The thread on AI and Go has been rich and interesting. I appreciate Tim Smithers’s comments and the responses. Tim’s earlier comments on the difference between "playing go" and "doing go" are very much at the heart of how and why Lee Sedol plays go while AlphaGo does not. 

To understand the difference, I suggest reading Yasunari Kawabata’s 1951 novel, The Master of Go. This explains what it is to play go. 

Kawabata's novel is a semi-fictional retelling of an actual match between two champions. Kawabata, who won the Nobel Prize for literature in 1968, reported on this six-month-long game in 1938 for a Japanese newspaper.

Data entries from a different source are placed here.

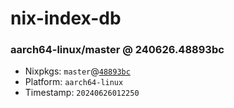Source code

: # nix-index-db
### aarch64-linux/master @ 240626.48893bc
- Nixpkgs: `master`@[`48893bc`](https://github.com/NixOS/nixpkgs/commit/48893bc89bc58184d026f2347308f1d8a1db8d24)
- Platform: `aarch64-linux`
- Timestamp: `20240626012250`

He re-used some of his own reporting in the novel. 

The book is still imprint for those who want to get an idea of why AlphaGo cannot do and be what it is that a master go player does and is. Of course, the thread raises issues that are locked in the nature of culture — what it is to play, the meaning of play in culture, and the cultural embedment of go. So far, no artificial intelligence system can embody these. Perhaps this will change.

The thread reminds me a bit of the folk song about the contest between John Henry, a spike driver for the railroad, and a steam drill. In this case, John Henry won the competition, laying fifteen feet of track against nine for the steam drill. He died as he did so:

“Now the man that invented the steam drill
He thought he was mighty fine
But John Henry strove fifteen feet
The steam drill only made nine

“John Henry hammered in the mountains
His hammer was striking fire
But he worked so hard, it broke his poor heart
And he laid down his hammerand he died.”

The ageing protagonist in The Master of Go died not long after losing his match to the young champion.  

AlphaGo certainly won match, but there is no evidence that it played a game.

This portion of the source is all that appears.